**Problem to solve:** Make an exact copy of the lines from the one containing "the Theme Editor**" to the end of the records below, and leave out everything else.

**Exercise data:**
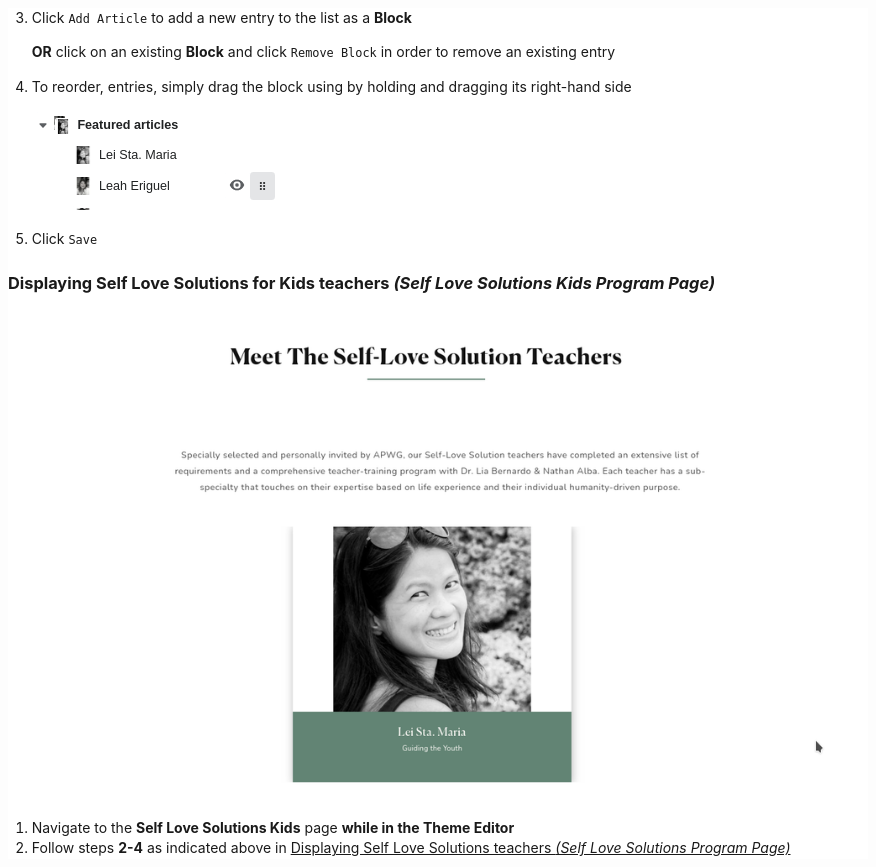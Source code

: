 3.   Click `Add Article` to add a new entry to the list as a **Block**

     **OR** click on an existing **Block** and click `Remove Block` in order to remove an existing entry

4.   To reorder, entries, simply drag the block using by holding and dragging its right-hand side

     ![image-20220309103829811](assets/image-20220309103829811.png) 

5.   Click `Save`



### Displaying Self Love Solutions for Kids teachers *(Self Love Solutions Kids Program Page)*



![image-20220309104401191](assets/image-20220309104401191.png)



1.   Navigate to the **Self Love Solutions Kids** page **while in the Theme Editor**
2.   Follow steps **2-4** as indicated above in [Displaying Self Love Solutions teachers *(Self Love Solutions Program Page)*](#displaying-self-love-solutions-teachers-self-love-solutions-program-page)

**Finished exercise:**
1.   Navigate to the **Self Love Solutions Kids** page **while in the Theme Editor**
2.   Follow steps **2-4** as indicated above in [Displaying Self Love Solutions teachers *(Self Love Solutions Program Page)*](#displaying-self-love-solutions-teachers-self-love-solutions-program-page)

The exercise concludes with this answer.